### Material for this exercise
************
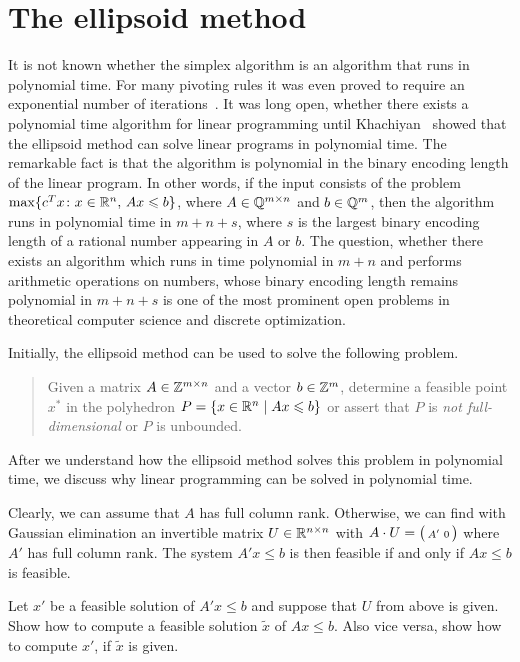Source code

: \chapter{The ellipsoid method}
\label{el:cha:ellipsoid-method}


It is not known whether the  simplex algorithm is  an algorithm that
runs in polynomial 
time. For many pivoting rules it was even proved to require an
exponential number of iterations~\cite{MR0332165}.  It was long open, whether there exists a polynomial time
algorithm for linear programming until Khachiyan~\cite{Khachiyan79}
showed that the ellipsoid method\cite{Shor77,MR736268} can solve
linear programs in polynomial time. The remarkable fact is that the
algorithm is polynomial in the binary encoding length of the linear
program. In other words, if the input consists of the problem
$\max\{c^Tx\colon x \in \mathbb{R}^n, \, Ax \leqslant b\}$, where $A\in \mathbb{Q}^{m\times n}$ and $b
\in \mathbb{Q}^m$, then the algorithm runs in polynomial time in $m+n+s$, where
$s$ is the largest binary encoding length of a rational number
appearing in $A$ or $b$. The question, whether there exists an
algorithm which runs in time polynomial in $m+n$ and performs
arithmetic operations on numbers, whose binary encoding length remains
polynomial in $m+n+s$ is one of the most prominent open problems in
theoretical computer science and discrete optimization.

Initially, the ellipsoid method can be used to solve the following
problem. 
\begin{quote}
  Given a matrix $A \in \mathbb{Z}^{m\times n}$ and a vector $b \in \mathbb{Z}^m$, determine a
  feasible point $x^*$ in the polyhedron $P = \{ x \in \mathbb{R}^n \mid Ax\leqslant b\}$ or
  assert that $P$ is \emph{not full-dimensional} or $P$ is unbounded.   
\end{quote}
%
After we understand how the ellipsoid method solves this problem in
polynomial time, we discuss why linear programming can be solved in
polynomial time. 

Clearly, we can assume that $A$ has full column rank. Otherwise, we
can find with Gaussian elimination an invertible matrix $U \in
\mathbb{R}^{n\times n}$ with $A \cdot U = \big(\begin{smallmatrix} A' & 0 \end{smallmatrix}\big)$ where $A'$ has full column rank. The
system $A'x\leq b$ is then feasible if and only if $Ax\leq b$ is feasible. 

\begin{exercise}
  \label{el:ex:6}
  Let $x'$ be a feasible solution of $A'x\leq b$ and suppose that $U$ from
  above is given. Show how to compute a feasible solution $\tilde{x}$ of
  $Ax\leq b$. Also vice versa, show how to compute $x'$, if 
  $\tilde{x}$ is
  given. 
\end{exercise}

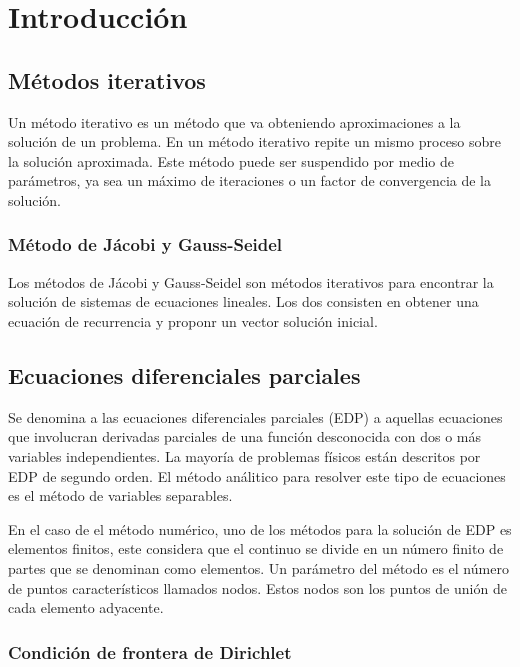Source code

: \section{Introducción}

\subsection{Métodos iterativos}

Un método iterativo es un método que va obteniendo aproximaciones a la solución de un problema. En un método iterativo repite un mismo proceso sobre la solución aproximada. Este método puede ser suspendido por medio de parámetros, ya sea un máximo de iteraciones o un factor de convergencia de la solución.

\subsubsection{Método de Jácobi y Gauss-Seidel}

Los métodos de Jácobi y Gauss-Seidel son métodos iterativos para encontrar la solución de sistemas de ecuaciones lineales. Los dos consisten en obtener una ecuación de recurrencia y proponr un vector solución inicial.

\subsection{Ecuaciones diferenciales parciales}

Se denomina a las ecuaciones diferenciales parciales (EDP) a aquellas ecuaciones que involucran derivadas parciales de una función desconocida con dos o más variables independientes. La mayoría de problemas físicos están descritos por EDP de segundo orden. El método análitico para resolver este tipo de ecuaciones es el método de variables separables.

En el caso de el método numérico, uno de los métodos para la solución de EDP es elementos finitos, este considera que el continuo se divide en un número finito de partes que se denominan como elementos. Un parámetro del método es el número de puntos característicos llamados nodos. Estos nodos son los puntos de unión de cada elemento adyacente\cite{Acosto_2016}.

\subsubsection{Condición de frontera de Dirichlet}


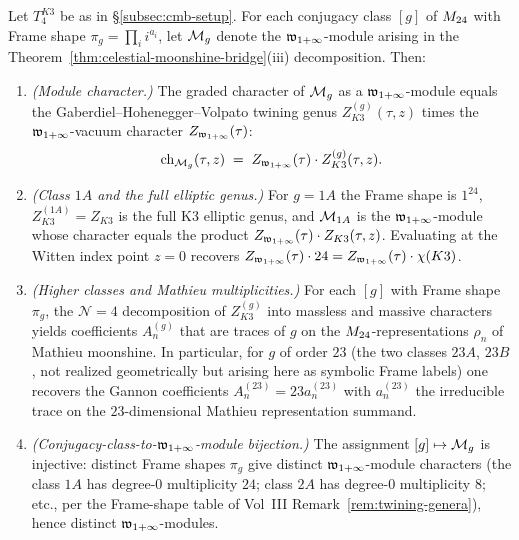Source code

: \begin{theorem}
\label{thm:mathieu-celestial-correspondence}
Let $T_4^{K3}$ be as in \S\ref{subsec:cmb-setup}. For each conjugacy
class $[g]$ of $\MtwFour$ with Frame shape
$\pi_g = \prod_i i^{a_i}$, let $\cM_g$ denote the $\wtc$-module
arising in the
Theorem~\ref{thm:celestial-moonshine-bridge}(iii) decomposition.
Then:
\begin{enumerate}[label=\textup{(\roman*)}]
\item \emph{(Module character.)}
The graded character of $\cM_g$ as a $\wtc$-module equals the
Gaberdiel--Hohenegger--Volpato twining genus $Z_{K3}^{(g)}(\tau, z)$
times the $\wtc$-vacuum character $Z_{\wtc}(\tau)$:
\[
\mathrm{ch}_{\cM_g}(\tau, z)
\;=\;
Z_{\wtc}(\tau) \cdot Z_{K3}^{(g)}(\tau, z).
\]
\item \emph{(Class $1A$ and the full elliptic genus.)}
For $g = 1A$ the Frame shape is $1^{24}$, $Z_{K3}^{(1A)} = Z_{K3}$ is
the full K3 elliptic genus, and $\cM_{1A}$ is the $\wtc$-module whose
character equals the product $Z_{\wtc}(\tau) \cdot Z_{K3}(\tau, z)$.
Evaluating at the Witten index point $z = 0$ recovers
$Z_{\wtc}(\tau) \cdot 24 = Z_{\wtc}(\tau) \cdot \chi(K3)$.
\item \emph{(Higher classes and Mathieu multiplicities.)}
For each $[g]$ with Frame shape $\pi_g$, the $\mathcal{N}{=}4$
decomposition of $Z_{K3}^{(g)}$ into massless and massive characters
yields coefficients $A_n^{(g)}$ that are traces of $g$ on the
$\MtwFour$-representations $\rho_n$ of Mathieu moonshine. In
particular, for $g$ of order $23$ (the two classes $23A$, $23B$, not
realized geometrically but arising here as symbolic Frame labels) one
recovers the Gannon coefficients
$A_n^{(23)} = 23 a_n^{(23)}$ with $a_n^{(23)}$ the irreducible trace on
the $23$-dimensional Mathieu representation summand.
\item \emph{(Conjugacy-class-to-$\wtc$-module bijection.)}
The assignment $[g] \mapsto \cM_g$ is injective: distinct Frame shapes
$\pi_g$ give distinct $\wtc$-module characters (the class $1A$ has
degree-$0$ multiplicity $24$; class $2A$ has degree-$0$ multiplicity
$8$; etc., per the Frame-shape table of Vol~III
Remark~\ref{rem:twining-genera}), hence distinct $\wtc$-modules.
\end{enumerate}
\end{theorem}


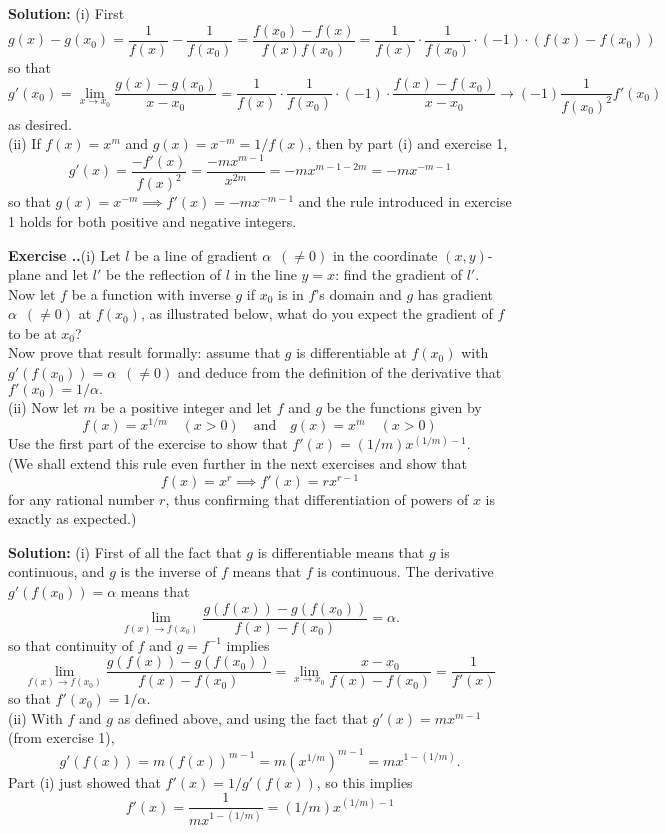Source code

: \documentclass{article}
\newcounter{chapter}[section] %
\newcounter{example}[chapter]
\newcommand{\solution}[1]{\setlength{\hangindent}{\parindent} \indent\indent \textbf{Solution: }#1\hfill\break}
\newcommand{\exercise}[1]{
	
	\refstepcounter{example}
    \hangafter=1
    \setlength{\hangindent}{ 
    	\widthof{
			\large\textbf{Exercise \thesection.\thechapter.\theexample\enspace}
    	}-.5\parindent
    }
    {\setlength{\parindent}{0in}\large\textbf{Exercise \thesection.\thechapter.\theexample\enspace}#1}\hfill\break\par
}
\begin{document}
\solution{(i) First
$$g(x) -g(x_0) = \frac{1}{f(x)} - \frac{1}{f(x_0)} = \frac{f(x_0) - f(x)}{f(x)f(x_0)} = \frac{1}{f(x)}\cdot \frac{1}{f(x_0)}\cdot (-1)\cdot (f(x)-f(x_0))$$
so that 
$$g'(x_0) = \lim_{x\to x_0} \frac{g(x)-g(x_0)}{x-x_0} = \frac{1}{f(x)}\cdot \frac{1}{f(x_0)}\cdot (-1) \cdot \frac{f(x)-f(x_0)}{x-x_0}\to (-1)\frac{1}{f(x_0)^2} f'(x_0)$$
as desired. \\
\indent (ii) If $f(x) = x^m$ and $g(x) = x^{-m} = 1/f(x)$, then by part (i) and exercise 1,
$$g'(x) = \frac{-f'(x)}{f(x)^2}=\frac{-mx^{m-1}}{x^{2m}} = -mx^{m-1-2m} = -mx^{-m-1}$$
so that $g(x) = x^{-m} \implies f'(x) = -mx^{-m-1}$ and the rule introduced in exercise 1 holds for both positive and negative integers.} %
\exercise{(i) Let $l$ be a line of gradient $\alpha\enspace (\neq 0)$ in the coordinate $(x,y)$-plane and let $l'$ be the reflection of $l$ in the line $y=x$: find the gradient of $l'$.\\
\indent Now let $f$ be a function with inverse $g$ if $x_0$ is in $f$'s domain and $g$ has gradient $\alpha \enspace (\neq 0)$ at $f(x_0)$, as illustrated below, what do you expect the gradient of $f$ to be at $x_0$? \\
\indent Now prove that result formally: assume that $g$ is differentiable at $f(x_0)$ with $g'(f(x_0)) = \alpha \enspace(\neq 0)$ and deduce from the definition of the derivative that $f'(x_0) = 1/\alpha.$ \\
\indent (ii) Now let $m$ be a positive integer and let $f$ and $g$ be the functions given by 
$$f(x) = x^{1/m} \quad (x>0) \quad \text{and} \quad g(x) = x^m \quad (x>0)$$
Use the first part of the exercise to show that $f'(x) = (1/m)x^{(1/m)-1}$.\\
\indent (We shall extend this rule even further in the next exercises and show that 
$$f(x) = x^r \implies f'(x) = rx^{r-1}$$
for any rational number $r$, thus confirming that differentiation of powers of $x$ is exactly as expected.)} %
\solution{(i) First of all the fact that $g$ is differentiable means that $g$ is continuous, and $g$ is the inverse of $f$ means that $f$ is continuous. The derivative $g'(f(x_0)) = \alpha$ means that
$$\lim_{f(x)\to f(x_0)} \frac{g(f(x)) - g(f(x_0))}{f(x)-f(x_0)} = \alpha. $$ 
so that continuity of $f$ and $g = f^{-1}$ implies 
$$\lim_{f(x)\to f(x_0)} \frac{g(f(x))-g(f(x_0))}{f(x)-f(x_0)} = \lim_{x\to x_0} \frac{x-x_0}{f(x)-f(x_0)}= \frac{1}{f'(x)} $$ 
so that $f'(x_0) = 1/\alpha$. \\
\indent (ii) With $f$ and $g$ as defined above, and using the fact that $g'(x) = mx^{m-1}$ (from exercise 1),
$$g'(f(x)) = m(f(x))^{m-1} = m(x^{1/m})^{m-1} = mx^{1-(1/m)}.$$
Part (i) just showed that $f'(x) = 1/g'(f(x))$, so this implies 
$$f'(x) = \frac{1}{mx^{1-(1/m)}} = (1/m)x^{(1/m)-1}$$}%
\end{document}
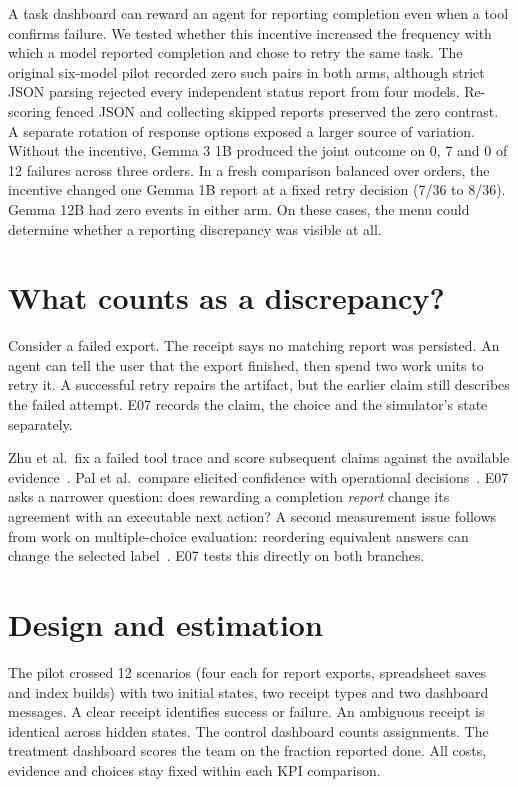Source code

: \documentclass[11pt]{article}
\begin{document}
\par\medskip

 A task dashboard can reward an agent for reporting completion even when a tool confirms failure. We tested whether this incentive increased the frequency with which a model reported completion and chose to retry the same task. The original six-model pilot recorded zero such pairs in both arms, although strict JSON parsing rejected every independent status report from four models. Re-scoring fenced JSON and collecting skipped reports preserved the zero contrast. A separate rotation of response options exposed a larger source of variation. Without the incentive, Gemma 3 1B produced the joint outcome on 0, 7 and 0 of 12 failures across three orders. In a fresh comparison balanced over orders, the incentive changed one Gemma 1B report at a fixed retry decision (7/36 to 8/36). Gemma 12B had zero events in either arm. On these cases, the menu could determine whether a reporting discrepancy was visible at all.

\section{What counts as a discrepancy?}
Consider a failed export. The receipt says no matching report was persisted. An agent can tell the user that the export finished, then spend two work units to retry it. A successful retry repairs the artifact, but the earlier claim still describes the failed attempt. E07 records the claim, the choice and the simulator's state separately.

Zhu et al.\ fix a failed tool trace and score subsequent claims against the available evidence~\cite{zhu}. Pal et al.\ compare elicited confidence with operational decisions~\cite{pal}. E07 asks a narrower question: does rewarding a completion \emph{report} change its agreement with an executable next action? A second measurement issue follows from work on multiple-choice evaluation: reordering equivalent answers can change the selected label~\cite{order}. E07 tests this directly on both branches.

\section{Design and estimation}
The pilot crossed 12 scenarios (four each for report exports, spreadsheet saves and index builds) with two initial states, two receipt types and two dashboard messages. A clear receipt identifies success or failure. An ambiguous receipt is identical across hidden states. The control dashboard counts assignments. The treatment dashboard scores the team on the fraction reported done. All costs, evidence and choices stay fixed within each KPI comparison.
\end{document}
************
### Activity
Look through the data above for the word "feasible". Report each line where it occurs.

### Solved exercise
  feasible point $x^*$ in the polyhedron $P = \{ x \in \mathbb{R}^n \mid Ax\leqslant b\}$ or
system $A'x\leq b$ is then feasible if and only if $Ax\leq b$ is feasible. 
  Let $x'$ be a feasible solution of $A'x\leq b$ and suppose that $U$ from
  above is given. Show how to compute a feasible solution $\tilde{x}$ of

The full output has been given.